= Culinary Adventure Co. =

Canadian culinary tourism company

Culinary Adventure Co. is a culinary tourism and food tour company based in Toronto, Ontario, Canada. It was founded in 2010 by Tania Daviduke. Since 2014, it has been owned and operated by Kevin Durkee, who previously owned the cheese-themed Toronto restaurant Cheesewerks. Culinary Adventure Co. is one of Canada's largest provider of culinary tour services.

==Services==

As of October 2018, Culinary Adventure Co. offers cultural walking food tours in Winnipeg, Toronto, Ottawa, Halifax, Kingston, and Charlottetown. The tours are guided by local culinary professionals. In 2013, the company was awarded a Canadian Signature Experience designation from the Canadian tourism department, for its Escape the city: Canoe Paddle + Culinary Adventure.

In June 2017, Culinary Adventure Co. partnered with Ritz-Carlton to offer tours exclusively for the hotel's guests. That month, Durkee and a chef from the Ritz-Carlton went on a one-day tasting tour to six Canadian cities, traveling from coast-to-coast in 24 hours to create a "Taste of Canada" menu.

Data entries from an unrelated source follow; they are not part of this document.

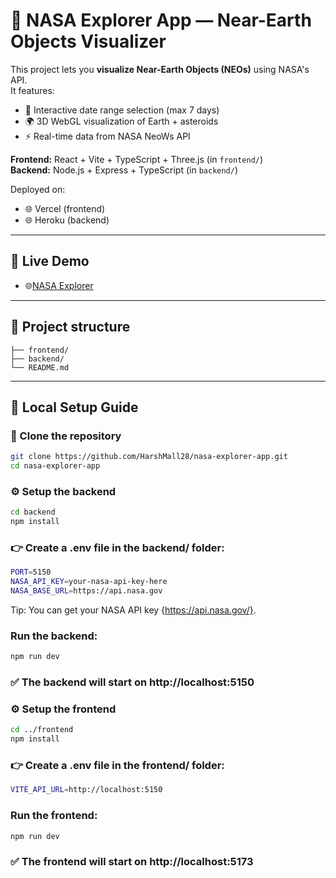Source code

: # 🌌 NASA Explorer App — Near-Earth Objects Visualizer

This project lets you **visualize Near-Earth Objects (NEOs)** using NASA's API.  
It features:

- 📅 Interactive date range selection (max 7 days)
- 🌍 3D WebGL visualization of Earth + asteroids
- ⚡ Real-time data from NASA NeoWs API

**Frontend:** React + Vite + TypeScript + Three.js (in `frontend/`)  
**Backend:** Node.js + Express + TypeScript (in `backend/`)

Deployed on:

- 🌐 Vercel (frontend)
- 🌐 Heroku (backend)

---

## 🌟 Live Demo

- 🌐[NASA Explorer](https://nasa-explorer-nine.vercel.app/)

---

## 📂 Project structure
```
├── frontend/
├── backend/
└── README.md
```
---

## 🚀 Local Setup Guide

### 📂 Clone the repository

```bash
git clone https://github.com/HarshMall28/nasa-explorer-app.git
cd nasa-explorer-app
```

### ⚙ Setup the backend

```bash
cd backend
npm install
```

### 👉 Create a .env file in the backend/ folder:

```bash
PORT=5150
NASA_API_KEY=your-nasa-api-key-here
NASA_BASE_URL=https://api.nasa.gov
```

Tip: You can get your NASA API key {https://api.nasa.gov/}.

### Run the backend:

```bash
npm run dev
```

### ✅ The backend will start on http://localhost:5150

### ⚙ Setup the frontend

```bash
cd ../frontend
npm install

```

### 👉 Create a .env file in the frontend/ folder:

```bash
VITE_API_URL=http://localhost:5150

```

### Run the frontend:

```bash
npm run dev
```

### ✅ The frontend will start on http://localhost:5173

The Metro News described the event as "The Great Canadian Food Race".

==Reviews==

Toronto.com listed Culinary Adventure Co. first in its "Best Food Tours in Toronto", calling it "a nice balance with its choice of stops and local trivia". A writer for Forbes named the company's tour of Toronto's Chinatown and Kensington Market as one of the world's "9 Best Food Tours".